But back to the main topic here, there seems to be a consensus amongst a lot of people that Shaner is just a boring elderly foamer that we are laughing at for no reason. There are a lot of lolcows I don't enjoy here either, and whether or not a lolcow is boring is not something for a few people to decide on behalf of a large community of people.  Connor Bible in my opinion is one of the dullest, uninteresting, most useless and purely autistic human beings that I have ever come across in my life and just the simple act of reading a few sentences of his garbage sucks away my will to live and fills me with an immense desire to punch him straight in the face; yet many people find him entertaining and I can respect that ; so it's all really just a matter of opinion.

If Chris-chan was nothing more than an autistic manchild who wrote shitty Sonic fanfiction he would have never reached the level of interest that he did. There were so many other dimensions to Chris that after year after year of poking and prodding and staying interested in Chris that we started learn about him as a person. Chris-chan didn't happen overnight and was a wine that needed to age and become more refined.

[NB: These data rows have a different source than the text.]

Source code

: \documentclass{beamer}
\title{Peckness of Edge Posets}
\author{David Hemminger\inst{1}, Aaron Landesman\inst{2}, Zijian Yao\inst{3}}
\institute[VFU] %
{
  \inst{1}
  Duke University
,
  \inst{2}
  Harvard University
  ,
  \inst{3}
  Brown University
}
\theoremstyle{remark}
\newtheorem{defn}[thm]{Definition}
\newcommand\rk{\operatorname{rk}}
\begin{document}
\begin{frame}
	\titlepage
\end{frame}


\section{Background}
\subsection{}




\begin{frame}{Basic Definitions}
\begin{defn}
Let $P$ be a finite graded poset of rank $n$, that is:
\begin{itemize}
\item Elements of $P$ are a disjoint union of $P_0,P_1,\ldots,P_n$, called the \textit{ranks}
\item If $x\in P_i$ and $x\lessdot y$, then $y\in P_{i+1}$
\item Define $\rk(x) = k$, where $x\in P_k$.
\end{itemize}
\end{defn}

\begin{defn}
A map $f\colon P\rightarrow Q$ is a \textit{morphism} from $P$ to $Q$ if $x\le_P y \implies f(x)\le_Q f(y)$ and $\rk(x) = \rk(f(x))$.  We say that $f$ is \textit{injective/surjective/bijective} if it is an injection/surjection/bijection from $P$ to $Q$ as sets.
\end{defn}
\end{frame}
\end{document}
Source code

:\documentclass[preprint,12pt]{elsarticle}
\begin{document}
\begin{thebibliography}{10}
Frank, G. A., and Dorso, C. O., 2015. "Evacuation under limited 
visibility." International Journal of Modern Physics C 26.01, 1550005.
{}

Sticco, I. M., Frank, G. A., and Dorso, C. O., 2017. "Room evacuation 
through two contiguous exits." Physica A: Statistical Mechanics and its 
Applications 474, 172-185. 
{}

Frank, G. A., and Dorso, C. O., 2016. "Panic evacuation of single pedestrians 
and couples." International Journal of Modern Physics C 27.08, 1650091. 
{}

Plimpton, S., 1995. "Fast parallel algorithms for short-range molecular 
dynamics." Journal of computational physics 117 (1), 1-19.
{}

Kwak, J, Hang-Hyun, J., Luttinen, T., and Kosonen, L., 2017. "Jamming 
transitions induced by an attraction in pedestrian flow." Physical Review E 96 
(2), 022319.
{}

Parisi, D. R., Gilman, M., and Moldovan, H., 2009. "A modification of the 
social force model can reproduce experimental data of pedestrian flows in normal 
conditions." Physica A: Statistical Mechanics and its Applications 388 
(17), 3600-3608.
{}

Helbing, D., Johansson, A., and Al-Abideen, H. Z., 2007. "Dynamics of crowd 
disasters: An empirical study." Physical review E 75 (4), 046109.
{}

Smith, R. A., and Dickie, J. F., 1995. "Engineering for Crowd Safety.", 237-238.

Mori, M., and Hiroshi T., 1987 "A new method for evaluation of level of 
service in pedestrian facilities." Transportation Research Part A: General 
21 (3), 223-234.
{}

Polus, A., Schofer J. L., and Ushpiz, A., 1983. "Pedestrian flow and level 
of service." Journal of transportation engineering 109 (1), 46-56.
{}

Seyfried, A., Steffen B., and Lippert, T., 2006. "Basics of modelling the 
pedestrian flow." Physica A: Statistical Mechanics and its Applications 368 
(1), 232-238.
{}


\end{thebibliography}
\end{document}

The same ultimately applies to Len. When we first found out about Shaner we thought of him as nothing more than a weird old man foaming over trains. It was funny by itself for a few days but the thread would have most likely died fairly quickly; but as time passed we then learned that he was banned from railroads for stalking children and harassing women, then we learned about how he was caught by a female aid worker in his living room shitting into diapers, wearing stockings and fucking a pillow that he cut a hole into, then we learned that he roleplays as a woman on facebook trying to attract lesbians, then we learned that he received a package of dragon dildos that he thought were candles, then he took over a lawyer's facebook account in an attempt to scare people as well as so much more amazing stuff that I could spend hours writing about.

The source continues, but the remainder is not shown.